■ The task ■
Pull each line holding "following" out of the entries below.

■ Input records ■
──────

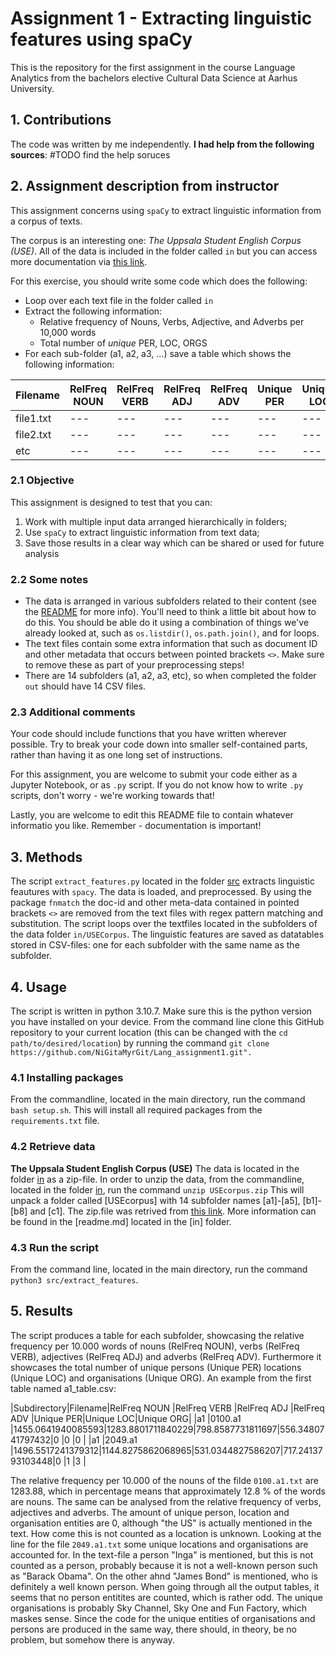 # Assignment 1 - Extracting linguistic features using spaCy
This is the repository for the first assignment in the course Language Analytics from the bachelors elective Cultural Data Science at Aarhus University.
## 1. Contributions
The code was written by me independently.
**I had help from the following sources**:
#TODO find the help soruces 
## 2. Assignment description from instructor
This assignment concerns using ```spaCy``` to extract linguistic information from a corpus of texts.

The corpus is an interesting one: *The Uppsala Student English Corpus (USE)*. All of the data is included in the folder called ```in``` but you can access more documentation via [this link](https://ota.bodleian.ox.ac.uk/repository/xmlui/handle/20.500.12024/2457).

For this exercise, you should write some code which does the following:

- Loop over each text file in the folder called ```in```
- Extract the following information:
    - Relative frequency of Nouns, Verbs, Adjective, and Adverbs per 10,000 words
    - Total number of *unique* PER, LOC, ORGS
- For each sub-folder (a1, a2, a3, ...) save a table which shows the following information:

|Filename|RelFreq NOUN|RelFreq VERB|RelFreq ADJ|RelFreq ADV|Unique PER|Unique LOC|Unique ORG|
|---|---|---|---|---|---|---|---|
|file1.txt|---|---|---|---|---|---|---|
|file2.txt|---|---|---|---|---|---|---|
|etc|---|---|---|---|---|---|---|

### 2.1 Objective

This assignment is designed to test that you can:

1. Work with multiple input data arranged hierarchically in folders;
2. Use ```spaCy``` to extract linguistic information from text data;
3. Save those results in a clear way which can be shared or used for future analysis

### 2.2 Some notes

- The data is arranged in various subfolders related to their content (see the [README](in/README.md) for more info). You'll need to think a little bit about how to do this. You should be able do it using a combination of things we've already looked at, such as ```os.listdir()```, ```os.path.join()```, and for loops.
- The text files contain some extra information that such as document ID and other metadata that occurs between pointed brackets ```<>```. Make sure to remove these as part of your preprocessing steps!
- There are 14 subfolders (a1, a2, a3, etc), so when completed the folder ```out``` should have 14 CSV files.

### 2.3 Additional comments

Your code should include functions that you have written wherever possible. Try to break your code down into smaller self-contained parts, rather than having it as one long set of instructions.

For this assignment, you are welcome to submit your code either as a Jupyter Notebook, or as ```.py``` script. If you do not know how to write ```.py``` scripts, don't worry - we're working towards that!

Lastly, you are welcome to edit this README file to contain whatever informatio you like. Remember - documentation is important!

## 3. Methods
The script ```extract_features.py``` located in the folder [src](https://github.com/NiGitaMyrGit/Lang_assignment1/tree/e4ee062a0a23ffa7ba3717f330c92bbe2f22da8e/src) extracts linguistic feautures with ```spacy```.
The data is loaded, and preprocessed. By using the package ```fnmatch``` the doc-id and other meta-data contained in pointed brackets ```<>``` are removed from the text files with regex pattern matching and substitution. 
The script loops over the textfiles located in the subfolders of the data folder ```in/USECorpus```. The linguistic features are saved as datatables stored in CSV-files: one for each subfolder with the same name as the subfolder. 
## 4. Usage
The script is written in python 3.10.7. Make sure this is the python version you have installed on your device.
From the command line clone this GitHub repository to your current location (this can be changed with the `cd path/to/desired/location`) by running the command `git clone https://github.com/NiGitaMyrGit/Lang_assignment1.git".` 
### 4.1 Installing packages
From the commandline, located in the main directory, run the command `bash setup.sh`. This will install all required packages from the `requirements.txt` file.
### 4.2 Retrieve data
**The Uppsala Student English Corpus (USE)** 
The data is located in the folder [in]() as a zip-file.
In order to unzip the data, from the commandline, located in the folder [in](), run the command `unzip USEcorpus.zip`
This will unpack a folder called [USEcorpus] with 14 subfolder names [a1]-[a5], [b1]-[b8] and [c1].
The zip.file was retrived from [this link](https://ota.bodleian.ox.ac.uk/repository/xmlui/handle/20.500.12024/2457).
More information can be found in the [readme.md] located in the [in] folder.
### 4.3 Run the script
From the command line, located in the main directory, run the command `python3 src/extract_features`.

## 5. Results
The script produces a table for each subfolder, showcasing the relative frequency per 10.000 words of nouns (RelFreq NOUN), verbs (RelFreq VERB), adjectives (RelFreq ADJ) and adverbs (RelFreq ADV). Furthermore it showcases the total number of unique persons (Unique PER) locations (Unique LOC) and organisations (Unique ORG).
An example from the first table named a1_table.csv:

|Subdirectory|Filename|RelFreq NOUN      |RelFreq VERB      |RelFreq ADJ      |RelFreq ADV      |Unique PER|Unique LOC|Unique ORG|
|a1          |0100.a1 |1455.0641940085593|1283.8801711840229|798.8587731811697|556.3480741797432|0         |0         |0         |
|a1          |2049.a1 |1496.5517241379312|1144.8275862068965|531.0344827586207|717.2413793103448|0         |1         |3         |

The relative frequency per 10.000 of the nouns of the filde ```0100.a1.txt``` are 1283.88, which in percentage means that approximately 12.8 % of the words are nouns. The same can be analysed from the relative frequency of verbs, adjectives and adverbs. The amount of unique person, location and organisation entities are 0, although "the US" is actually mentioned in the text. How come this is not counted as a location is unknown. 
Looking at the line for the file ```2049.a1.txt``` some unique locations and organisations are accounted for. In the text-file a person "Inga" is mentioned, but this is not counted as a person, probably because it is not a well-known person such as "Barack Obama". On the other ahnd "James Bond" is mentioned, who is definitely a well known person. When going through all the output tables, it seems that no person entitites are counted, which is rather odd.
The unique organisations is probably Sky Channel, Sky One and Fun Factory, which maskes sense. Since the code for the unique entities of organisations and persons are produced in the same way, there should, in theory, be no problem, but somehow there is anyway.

──────

■ Expected output ■
**I had help from the following sources**:
For this exercise, you should write some code which does the following:
- Extract the following information:
- For each sub-folder (a1, a2, a3, ...) save a table which shows the following information:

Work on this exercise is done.